From November 7-8, we headed out for the first weekend overnight. The campsite was Camp Cheley, near Allenspark, which offered a beautiful pine forest with a stream running by. The weather was mostly sunny, although the cool fall air warned us of winter, and the days felt shorter than ever. We still managed to fit in plenty of games and learn new skills.
We practiced some camping basics such as selecting campsites, setting up a bear hang, digging a sump hole, and preparing a fire. Also, we learned important wilderness survival strategies such as building shelter, fire-making techniques, and developing awareness in the outdoors. Some of these skills were put to the test in a fierce competition to see who could build the most effective survival shelter. While these shelters are not as easily constructed as they appear, they would make the difference between life and death in a survival situation. Things really got heated up when we learned about different methods of making fire. Everyone successfully made 1-match fires (sometimes using a couple extra matches) and cotton-ball fires.A few people were even able to use bow-drill kits to make fire by friction: a task that requires tremendous determination, perfect form, and sometimes a little luck. Well done!

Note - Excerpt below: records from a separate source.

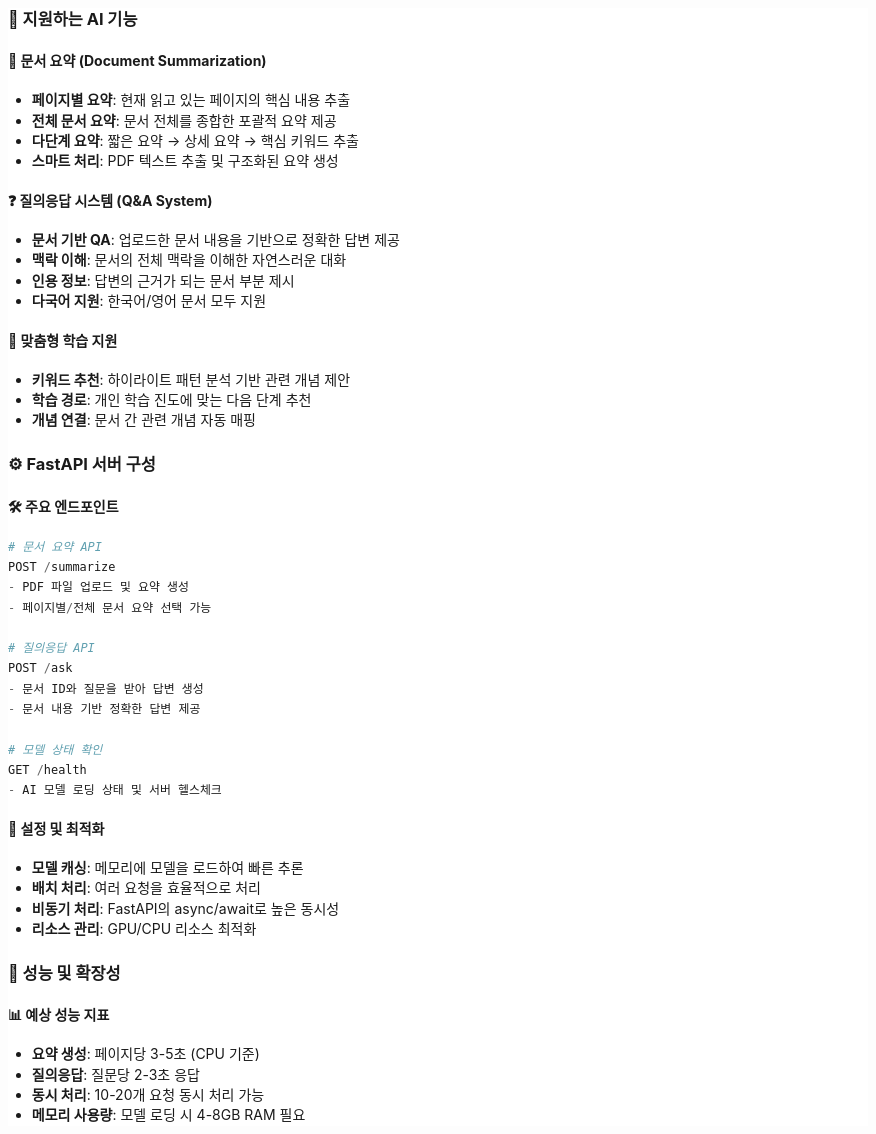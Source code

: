 ### 🎨 지원하는 AI 기능

#### 📄 문서 요약 (Document Summarization)
- **페이지별 요약**: 현재 읽고 있는 페이지의 핵심 내용 추출
- **전체 문서 요약**: 문서 전체를 종합한 포괄적 요약 제공
- **다단계 요약**: 짧은 요약 → 상세 요약 → 핵심 키워드 추출
- **스마트 처리**: PDF 텍스트 추출 및 구조화된 요약 생성

#### ❓ 질의응답 시스템 (Q&A System)
- **문서 기반 QA**: 업로드한 문서 내용을 기반으로 정확한 답변 제공
- **맥락 이해**: 문서의 전체 맥락을 이해한 자연스러운 대화
- **인용 정보**: 답변의 근거가 되는 문서 부분 제시
- **다국어 지원**: 한국어/영어 문서 모두 지원

#### 🎯 맞춤형 학습 지원
- **키워드 추천**: 하이라이트 패턴 분석 기반 관련 개념 제안
- **학습 경로**: 개인 학습 진도에 맞는 다음 단계 추천
- **개념 연결**: 문서 간 관련 개념 자동 매핑

### ⚙️ FastAPI 서버 구성

#### 🛠️ 주요 엔드포인트
```python
# 문서 요약 API
POST /summarize
- PDF 파일 업로드 및 요약 생성
- 페이지별/전체 문서 요약 선택 가능

# 질의응답 API  
POST /ask
- 문서 ID와 질문을 받아 답변 생성
- 문서 내용 기반 정확한 답변 제공

# 모델 상태 확인
GET /health
- AI 모델 로딩 상태 및 서버 헬스체크
```

#### 🔧 설정 및 최적화
- **모델 캐싱**: 메모리에 모델을 로드하여 빠른 추론
- **배치 처리**: 여러 요청을 효율적으로 처리
- **비동기 처리**: FastAPI의 async/await로 높은 동시성
- **리소스 관리**: GPU/CPU 리소스 최적화

### 🚀 성능 및 확장성

#### 📊 예상 성능 지표
- **요약 생성**: 페이지당 3-5초 (CPU 기준)
- **질의응답**: 질문당 2-3초 응답
- **동시 처리**: 10-20개 요청 동시 처리 가능
- **메모리 사용량**: 모델 로딩 시 4-8GB RAM 필요
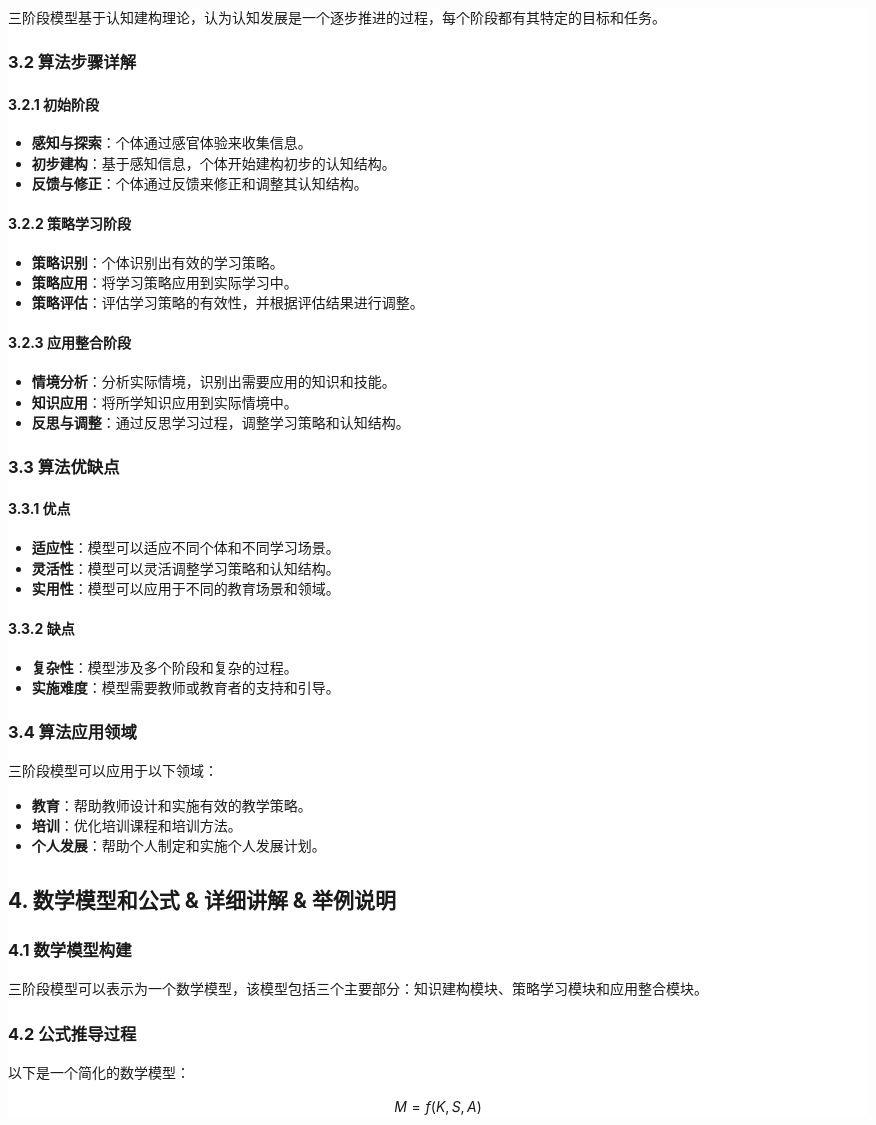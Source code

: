 三阶段模型基于认知建构理论，认为认知发展是一个逐步推进的过程，每个阶段都有其特定的目标和任务。

### 3.2 算法步骤详解

#### 3.2.1 初始阶段

- **感知与探索**：个体通过感官体验来收集信息。
- **初步建构**：基于感知信息，个体开始建构初步的认知结构。
- **反馈与修正**：个体通过反馈来修正和调整其认知结构。

#### 3.2.2 策略学习阶段

- **策略识别**：个体识别出有效的学习策略。
- **策略应用**：将学习策略应用到实际学习中。
- **策略评估**：评估学习策略的有效性，并根据评估结果进行调整。

#### 3.2.3 应用整合阶段

- **情境分析**：分析实际情境，识别出需要应用的知识和技能。
- **知识应用**：将所学知识应用到实际情境中。
- **反思与调整**：通过反思学习过程，调整学习策略和认知结构。

### 3.3 算法优缺点

#### 3.3.1 优点

- **适应性**：模型可以适应不同个体和不同学习场景。
- **灵活性**：模型可以灵活调整学习策略和认知结构。
- **实用性**：模型可以应用于不同的教育场景和领域。

#### 3.3.2 缺点

- **复杂性**：模型涉及多个阶段和复杂的过程。
- **实施难度**：模型需要教师或教育者的支持和引导。

### 3.4 算法应用领域

三阶段模型可以应用于以下领域：

- **教育**：帮助教师设计和实施有效的教学策略。
- **培训**：优化培训课程和培训方法。
- **个人发展**：帮助个人制定和实施个人发展计划。

## 4. 数学模型和公式 & 详细讲解 & 举例说明

### 4.1 数学模型构建

三阶段模型可以表示为一个数学模型，该模型包括三个主要部分：知识建构模块、策略学习模块和应用整合模块。

### 4.2 公式推导过程

以下是一个简化的数学模型：

$$
M = f(K, S, A)
$$
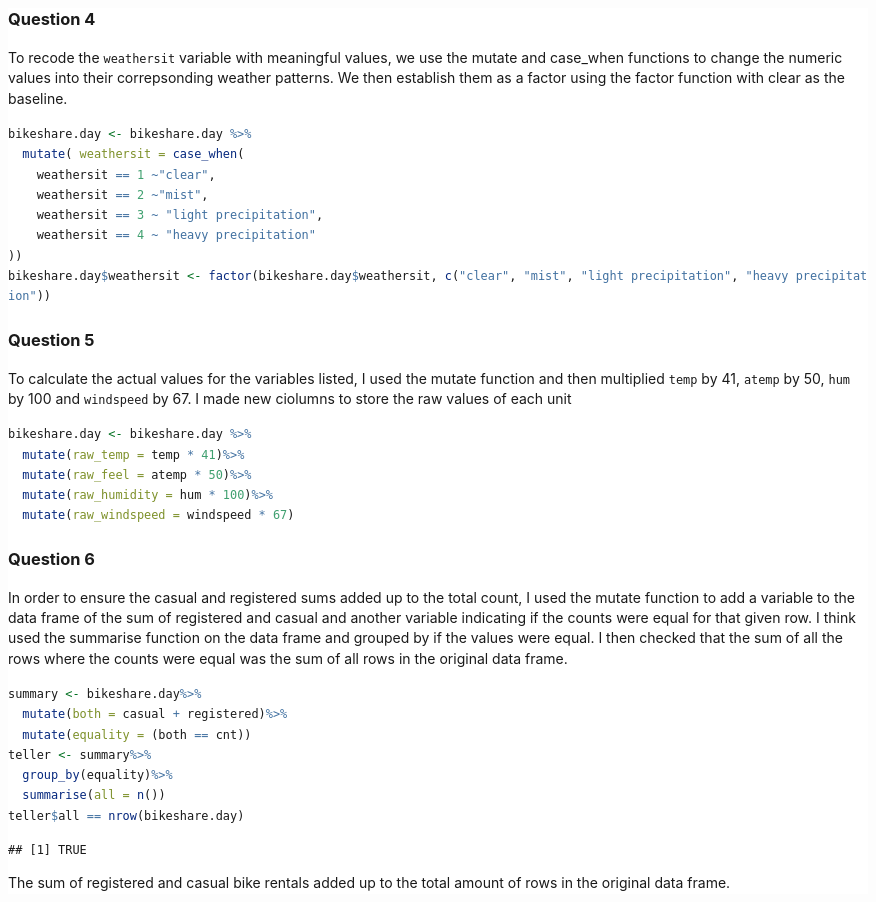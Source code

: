 ### Question 4

To recode the `weathersit` variable with meaningful values, we use the mutate and case\_when functions to change the numeric values into their correpsonding weather patterns. We then establish them as a factor using the factor function with clear as the baseline.

``` r
bikeshare.day <- bikeshare.day %>%
  mutate( weathersit = case_when(
    weathersit == 1 ~"clear",
    weathersit == 2 ~"mist",
    weathersit == 3 ~ "light precipitation",
    weathersit == 4 ~ "heavy precipitation"
))
bikeshare.day$weathersit <- factor(bikeshare.day$weathersit, c("clear", "mist", "light precipitation", "heavy precipitation"))
```

### Question 5

To calculate the actual values for the variables listed, I used the mutate function and then multiplied `temp` by 41, `atemp` by 50, `hum` by 100 and `windspeed` by 67. I made new ciolumns to store the raw values of each unit

``` r
bikeshare.day <- bikeshare.day %>%
  mutate(raw_temp = temp * 41)%>%
  mutate(raw_feel = atemp * 50)%>%
  mutate(raw_humidity = hum * 100)%>%
  mutate(raw_windspeed = windspeed * 67)
```

### Question 6

In order to ensure the casual and registered sums added up to the total count, I used the mutate function to add a variable to the data frame of the sum of registered and casual and another variable indicating if the counts were equal for that given row. I think used the summarise function on the data frame and grouped by if the values were equal. I then checked that the sum of all the rows where the counts were equal was the sum of all rows in the original data frame.

``` r
summary <- bikeshare.day%>%
  mutate(both = casual + registered)%>%
  mutate(equality = (both == cnt))
teller <- summary%>%
  group_by(equality)%>%
  summarise(all = n())
teller$all == nrow(bikeshare.day)
```

    ## [1] TRUE

The sum of registered and casual bike rentals added up to the total amount of rows in the original data frame.
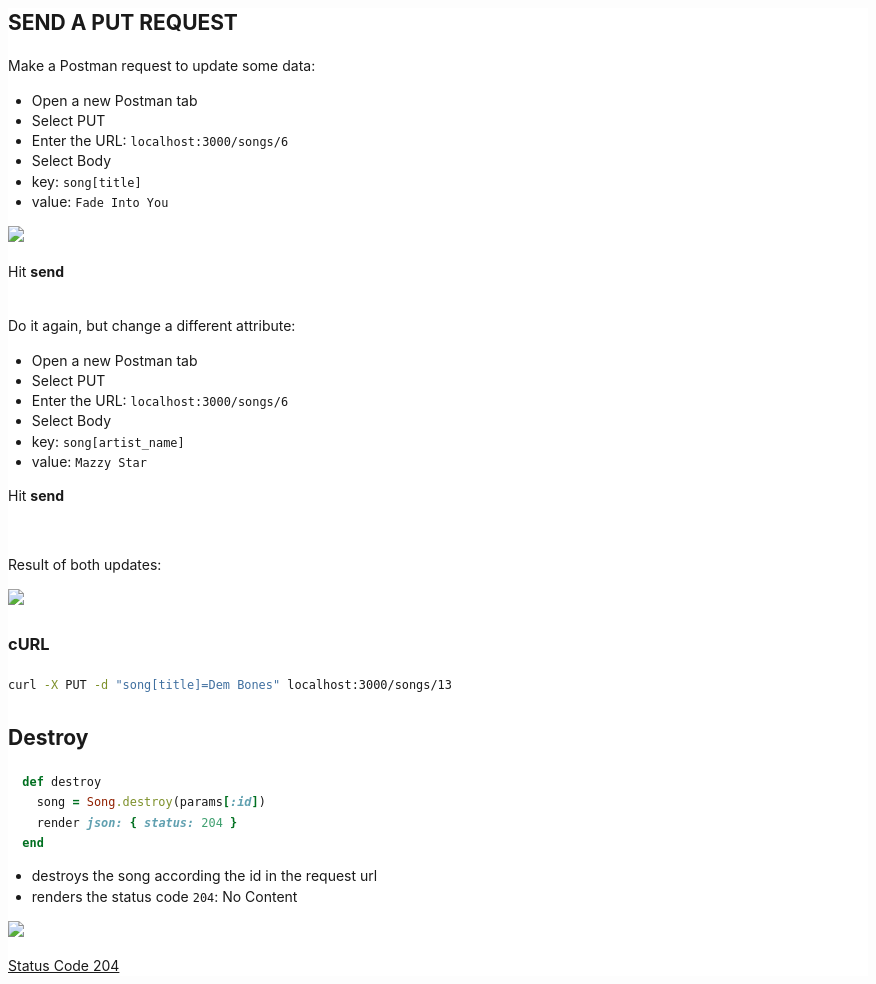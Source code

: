 ## SEND A PUT REQUEST

Make a Postman request to update some data:

* Open a new Postman tab
* Select PUT
* Enter the URL: `localhost:3000/songs/6`
* Select Body
* key: `song[title]`
* value: `Fade Into You`

![](https://i.imgur.com/MGTJQa0.png)

Hit **send**

<br>
Do it again, but change a different attribute:

* Open a new Postman tab
* Select PUT
* Enter the URL: `localhost:3000/songs/6`
* Select Body
* key: `song[artist_name]`
* value: `Mazzy Star`

Hit **send**

<br>

Result of both updates:

![](https://i.imgur.com/BOQjlZw.png)

### cURL

```bash
curl -X PUT -d "song[title]=Dem Bones" localhost:3000/songs/13
```



## Destroy

```ruby
  def destroy
    song = Song.destroy(params[:id])
    render json: { status: 204 }
  end
```

* destroys the song according the id in the request url
* renders the status code `204`: No Content

![](https://i.imgur.com/7qkK4aV.png)

[Status Code 204](https://httpstatuses.com/204)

We were lucky enough to have student-teacher / CAP veteran Aleyna Porecca along for her 7th CAP overnight to help everyone out with building fires, debris huts, and camp logistics. Michael Koehler, an intervention intern at New Vista, also came along for the ride. Right now Michael is studying wilderness therapy at Naropa, and he has been a tremendous asset on the last two CAP overnights. Thanks for the help you guys! These trips certainly would not be the same without you.
Most of the seniors in the group had just finished lengthy standardized testing and arrived late Saturday afternoon. Although they were weary, they soon forgot their stress and joined the festivities. The tone of the trip was lighthearted and full of laughter. New friendships were forged, stories were told, and the group transitioned into a community. All of these things were essential for tackling the environmental action project ahead.
The CAP overnights help to remind us what we are trying to protect, and why. CAP is a completely unique experience because students dictate their own education. They find an environmental issue they are passionate about, and then actively form resolutions to make the world into a better place. Often times, this task is daunting. It is an easy thing to shrug our shoulders and say that there is nothing we can do for the environment, but it takes hard work and courage to take a stand. The students of CAP are the future leaders of our community. The decisions they make will span beyond our lifetime and will affect the future generations. They are the Johnny Appleseeds of our time, planting hope for those that come after them.